What you have to do: A single number is required: how many lines below include the string "whether".
────────────────
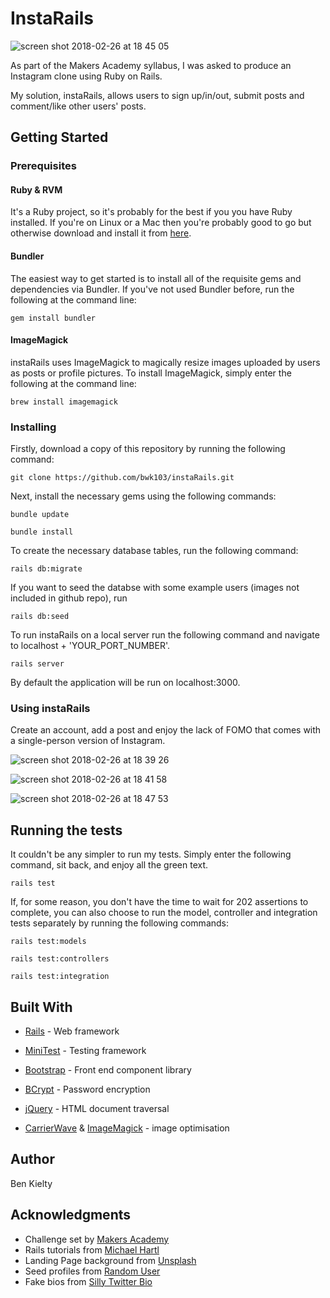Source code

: # InstaRails

![screen shot 2018-02-26 at 18 45 05](https://user-images.githubusercontent.com/8667021/36688740-3ed9bd14-1b25-11e8-87e2-be05b7cb637b.png)

As part of the Makers Academy syllabus, I was asked to produce an Instagram clone using Ruby on Rails.  

My solution, instaRails, allows users to sign up/in/out, submit posts and
comment/like other users' posts.
## Getting Started

### Prerequisites

#### Ruby & RVM
It's a Ruby project, so it's probably for the best if you you have Ruby installed.  If you're on Linux or a Mac then you're probably good to go but otherwise download and install it from [here](https://www.ruby-lang.org/en/downloads/).

#### Bundler
The easiest way to get started is to install all of the requisite gems and dependencies via Bundler.  If you've not used Bundler before, run the following at the command line:

`gem install bundler`

#### ImageMagick
instaRails uses ImageMagick to magically resize images uploaded by users as posts or profile pictures.  To install ImageMagick, simply enter the following at the command line:

`brew install imagemagick`

### Installing

Firstly, download a copy of this repository by running the following command:

`git clone https://github.com/bwk103/instaRails.git`

Next, install the necessary gems using the following commands:

`bundle update`

`bundle install`

To create the necessary database tables, run the following command:

`rails db:migrate`

If you want to seed the databse with some example users (images not included in github repo), run

`rails db:seed`

To run instaRails on a local server run the following command and navigate to localhost + 'YOUR_PORT_NUMBER'.

`rails server`

By default the application will be run on localhost:3000.

### Using instaRails

Create an account, add a post and enjoy the lack of FOMO that comes with a single-person version of Instagram.

![screen shot 2018-02-26 at 18 39 26](https://user-images.githubusercontent.com/8667021/36688511-98b187a0-1b24-11e8-9419-96434fbabae2.png)

![screen shot 2018-02-26 at 18 41 58](https://user-images.githubusercontent.com/8667021/36688639-004f9e88-1b25-11e8-9f85-d533f4573be8.png)

![screen shot 2018-02-26 at 18 47 53](https://user-images.githubusercontent.com/8667021/36688845-97fc366a-1b25-11e8-8bee-eea9ec485082.png)

## Running the tests

It couldn't be any simpler to run my tests.  Simply enter the following command, sit back, and enjoy all the green text.

`rails test`

If, for some reason, you don't have the time to wait for 202 assertions to complete, you can also choose to run the model, controller and integration tests separately by running the following commands:

`rails test:models`

`rails test:controllers`

`rails test:integration`

## Built With

- [Rails](http://rubyonrails.org/) - Web framework

- [MiniTest](https://github.com/blowmage/minitest-rails) - Testing framework

- [Bootstrap](http://getbootstrap.com/) - Front end component library

- [BCrypt](https://github.com/codahale/bcrypt-ruby) - Password encryption

- [jQuery](http://api.jquery.com/) - HTML document traversal

- [CarrierWave](https://github.com/carrierwaveuploader/carrierwave) & [ImageMagick](https://github.com/ImageMagick/ImageMagick) - image optimisation

## Author

Ben Kielty

## Acknowledgments

- Challenge set by [Makers Academy](http://www.makersacademy.com/)
- Rails tutorials from [Michael Hartl](https://www.railstutorial.org/)
- Landing Page background from [Unsplash](https://unsplash.com/)
- Seed profiles from [Random User](https://randomuser.me/)
- Fake bios from [Silly Twitter Bio](http://www.sillytwitterbio.com/)
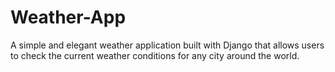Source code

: # Weather-App
A simple and elegant weather application built with Django that allows users to check the current weather conditions for any city around the world.
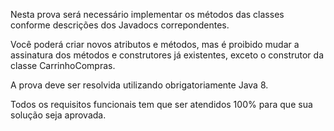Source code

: Nesta prova será necessário implementar os métodos das classes conforme descrições dos Javadocs correpondentes.

Você poderá criar novos atributos e métodos, mas é proibido mudar a assinatura dos métodos e construtores já
existentes, exceto o construtor da classe CarrinhoCompras.

A prova deve ser resolvida utilizando obrigatoriamente Java 8.

Todos os requisitos funcionais tem que ser atendidos 100% para que sua solução seja aprovada.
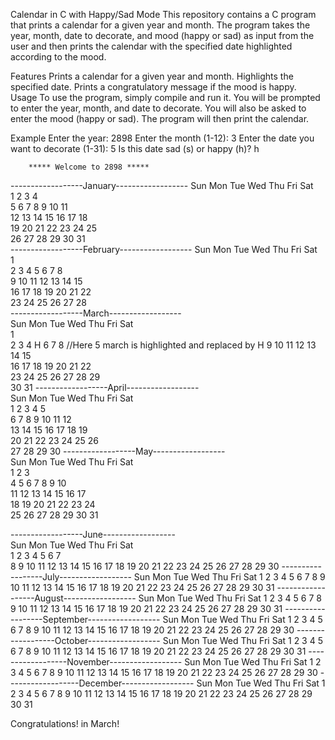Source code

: Calendar in C with Happy/Sad Mode
This repository contains a C program that prints a calendar for a given year and month. The program takes the year, month, date to decorate, and mood (happy or sad) as input from the user and then prints the calendar with the specified date highlighted according to the mood.

Features
Prints a calendar for a given year and month.
Highlights the specified date.
Prints a congratulatory message if the mood is happy.
Usage
To use the program, simply compile and run it. You will be prompted to enter the year, month, and date to decorate. You will also be asked to enter the mood (happy or sad). The program will then print the calendar.

Example
Enter the year: 2898
Enter the month (1-12): 3
Enter the date you want to decorate (1-31): 5
Is this date sad (s) or happy (h)? h


        ***** Welcome to 2898 *****



------------------January------------------ 
   Sun   Mon   Tue   Wed   Thu   Fri   Sat  
                       1     2     3     4  
     5     6     7     8     9    10    11  
    12    13    14    15    16    17    18  
    19    20    21    22    23    24    25  
    26    27    28    29    30    31        
------------------February------------------
   Sun   Mon   Tue   Wed   Thu   Fri   Sat  
                                         1  
     2     3     4     5     6     7     8  
     9    10    11    12    13    14    15  
    16    17    18    19    20    21    22  
    23    24    25    26    27    28        
------------------March------------------   
   Sun   Mon   Tue   Wed   Thu   Fri   Sat  
                                         1  
     2     3     4     H     6     7     8  //Here 5 march is highlighted and replaced by H
     9    10    11    12    13    14    15  
    16    17    18    19    20    21    22  
    23    24    25    26    27    28    29  
    30    31
------------------April------------------   
   Sun   Mon   Tue   Wed   Thu   Fri   Sat  
                 1     2     3     4     5  
     6     7     8     9    10    11    12  
    13    14    15    16    17    18    19  
    20    21    22    23    24    25    26  
    27    28    29    30
------------------May------------------     
   Sun   Mon   Tue   Wed   Thu   Fri   Sat  
                             1     2     3  
     4     5     6     7     8     9    10  
    11    12    13    14    15    16    17  
    18    19    20    21    22    23    24  
    25    26    27    28    29    30    31  

------------------June------------------    
   Sun   Mon   Tue   Wed   Thu   Fri   Sat  
     1     2     3     4     5     6     7  
     8     9    10    11    12    13    14
    15    16    17    18    19    20    21
    22    23    24    25    26    27    28
    29    30
------------------July------------------
   Sun   Mon   Tue   Wed   Thu   Fri   Sat
                 1     2     3     4     5
     6     7     8     9    10    11    12
    13    14    15    16    17    18    19
    20    21    22    23    24    25    26
    27    28    29    30    31
------------------August------------------
   Sun   Mon   Tue   Wed   Thu   Fri   Sat
                                   1     2
     3     4     5     6     7     8     9
    10    11    12    13    14    15    16
    17    18    19    20    21    22    23
    24    25    26    27    28    29    30
    31
------------------September------------------
   Sun   Mon   Tue   Wed   Thu   Fri   Sat
           1     2     3     4     5     6
     7     8     9    10    11    12    13
    14    15    16    17    18    19    20
    21    22    23    24    25    26    27
    28    29    30
------------------October------------------
   Sun   Mon   Tue   Wed   Thu   Fri   Sat
                       1     2     3     4
     5     6     7     8     9    10    11
    12    13    14    15    16    17    18
    19    20    21    22    23    24    25
    26    27    28    29    30    31
------------------November------------------
   Sun   Mon   Tue   Wed   Thu   Fri   Sat
                                         1
     2     3     4     5     6     7     8
     9    10    11    12    13    14    15
    16    17    18    19    20    21    22
    23    24    25    26    27    28    29
    30
------------------December------------------
   Sun   Mon   Tue   Wed   Thu   Fri   Sat
           1     2     3     4     5     6
     7     8     9    10    11    12    13
    14    15    16    17    18    19    20
    21    22    23    24    25    26    27
    28    29    30    31

Congratulations! in March!
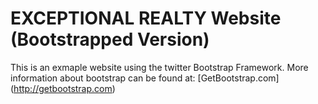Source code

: # EXCEPTIONAL REALTY Website (Bootstrapped Version)

This is an exmaple website using the twitter Bootstrap Framework.
More information about bootstrap can be found at:
[GetBootstrap.com] (http://getbootstrap.com)
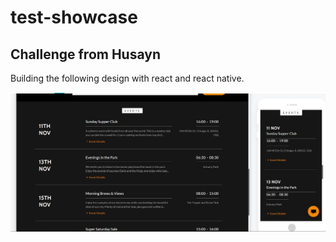 # test-showcase
## Challenge from Husayn

Building the following design with react and react native.

![design-image](https://github.com/cliffordten/test-showcase/blob/main/design.jpeg?raw=true)

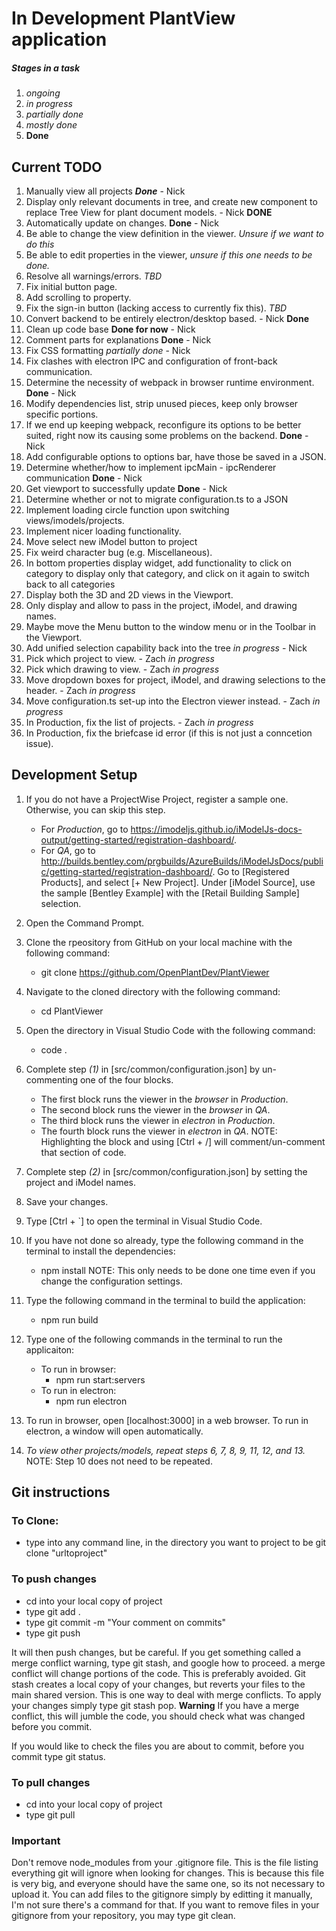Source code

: # In Development PlantView application

##### Stages in a task
1. *ongoing*
2. *in progress*
3. *partially done*
4. *mostly done*
5. **Done**


## Current TODO
1. Manually view all projects ***Done*** - Nick
2. Display only relevant documents in tree, and create new component to replace Tree View for plant document models. - Nick **DONE**
3. Automatically update on changes. **Done** - Nick
4. Be able to change the view definition in the viewer. *Unsure if we want to do this*
5. Be able to edit properties in the viewer, *unsure if this one needs to be done.*
6. Resolve all warnings/errors. *TBD*
7. Fix initial button page.
8. Add scrolling to property.
9. Fix the sign-in button (lacking access to currently fix this). *TBD*
10. Convert backend to be entirely electron/desktop based. - Nick **Done**
11. Clean up code base **Done for now** - Nick
12. Comment parts for explanations **Done** - Nick
13. Fix CSS formatting *partially done* - Nick
14. Fix clashes with electron IPC and configuration of front-back communication.
15. Determine the necessity of webpack in browser runtime environment. **Done** - Nick
16. Modify dependencies list, strip unused pieces, keep only browser specific portions.
17. If we end up keeping webpack, reconfigure its options to be better suited, right now its causing some problems on the backend. **Done** - Nick
18. Add configurable options to options bar, have those be saved in a JSON.
19. Determine whether/how to implement ipcMain - ipcRenderer communication **Done** - Nick
20. Get viewport to successfully update **Done** - Nick
21. Determine whether or not to migrate configuration.ts to a JSON
22. Implement loading circle function upon switching views/imodels/projects.
23. Implement nicer loading functionality.
24. Move select new iModel button to project
25. Fix weird character bug (e.g. Miscellaneous).
26. In bottom properties display widget, add functionality to click on category to display only that category, and click on it again to switch back to all categories
27. Display both the 3D and 2D views in the Viewport.
28. Only display and allow to pass in the project, iModel, and drawing names.
29. Maybe move the Menu button to the window menu or in the Toolbar in the Viewport.
30. Add unified selection capability back into the tree *in progress* - Nick
31. Pick which project to view. - Zach *in progress*
32. Pick which drawing to view. - Zach *in progress*
33. Move dropdown boxes for project, iModel, and drawing selections to the header. - Zach *in progress*
34. Move configuration.ts set-up into the Electron viewer instead. - Zach *in progress*
35. In Production, fix the list of projects. - Zach *in progress*
36. In Production, fix the briefcase id error (if this is not just a conncetion issue).

## Development Setup

1.	If you do not have a ProjectWise Project, register a sample one. Otherwise, you can skip this step.
	- For *Production*, go to https://imodeljs.github.io/iModelJs-docs-output/getting-started/registration-dashboard/.
	- For *QA*, go to http://builds.bentley.com/prgbuilds/AzureBuilds/iModelJsDocs/public/getting-started/registration-dashboard/.
	Go to [Registered Products], and select [+ New Project].
	Under [iModel Source], use the sample [Bentley Example] with the [Retail Building Sample] selection.

2.    Open the Command Prompt.

3.	Clone the rpeository from GitHub on your local machine with the following command:
	*	git clone https://github.com/OpenPlantDev/PlantViewer

4.	Navigate to the cloned directory with the following command:
	*	cd PlantViewer

5.	Open the directory in Visual Studio Code with the following command:
	*	code .

6.	Complete step *(1)* in [src/common/configuration.json] by un-commenting one of the four blocks.
	- The first block runs the viewer in the *browser* in *Production*.
	- The second block runs the viewer in the *browser* in *QA*.
	- The third block runs the viewer in *electron* in *Production*.
	- The fourth block runs the viewer in *electron* in *QA*.
	NOTE: Highlighting the block and using [Ctrl + /] will comment/un-comment that section of code.

7.  Complete step *(2)* in [src/common/configuration.json] by setting the project and iModel names.

8.	Save your changes.

9.	Type [Ctrl + `] to open the terminal in Visual Studio Code.

10.	If you have not done so already, type the following command in the terminal to install the dependencies:
	*	npm install
	NOTE: This only needs to be done one time even if you change the configuration settings.

11.	Type the following command in the terminal to build the application:
	*	npm run build

12.	Type one of the following commands in the terminal to run the applicaiton:
	- To run in browser:
		*	npm run start:servers
	- To run in electron:
		*	npm run electron

13.	To run in browser, open [localhost:3000] in a web browser.
	To run in electron, a window will open automatically.

14.	*To view other projects/models, repeat steps 6, 7, 8, 9, 11, 12, and 13.*
	NOTE: Step 10 does not need to be repeated.

## Git instructions

### To Clone:
   - type into any command line, in the directory you want to project to be git clone "urltoproject"

### To push changes

   - cd into your local copy of project
   - type git add .
   - type git commit -m "Your comment on commits"
   - type git push

  It will then push changes, but be careful. If you get something called a merge conflict warning, type git stash, and google how to proceed. a merge conflict will change portions of the code. This is preferably avoided.
  Git stash creates a local copy of your changes, but reverts your files to the main shared version. This is one way to deal with merge conflicts. To apply your changes simply type git stash pop.
  **Warning** If you have a merge conflict, this will jumble the code, you should check what was changed before you commit.

  If you would like to check the files you are about to commit, before you commit type git status.

### To pull changes

  - cd into your local copy of project
  - type git pull

### Important
Don't remove node_modules from your .gitignore file. This is the file listing everything git will ignore
when looking for changes. This is because this file is very big, and everyone should have the same one, so its not necessary to upload it.
You can add files to the gitignore simply by editting it manually, I'm not sure there's a command for that. If you want to remove files in your gitignore from your repository, you may type git clean.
────────────────
Exercise result: 2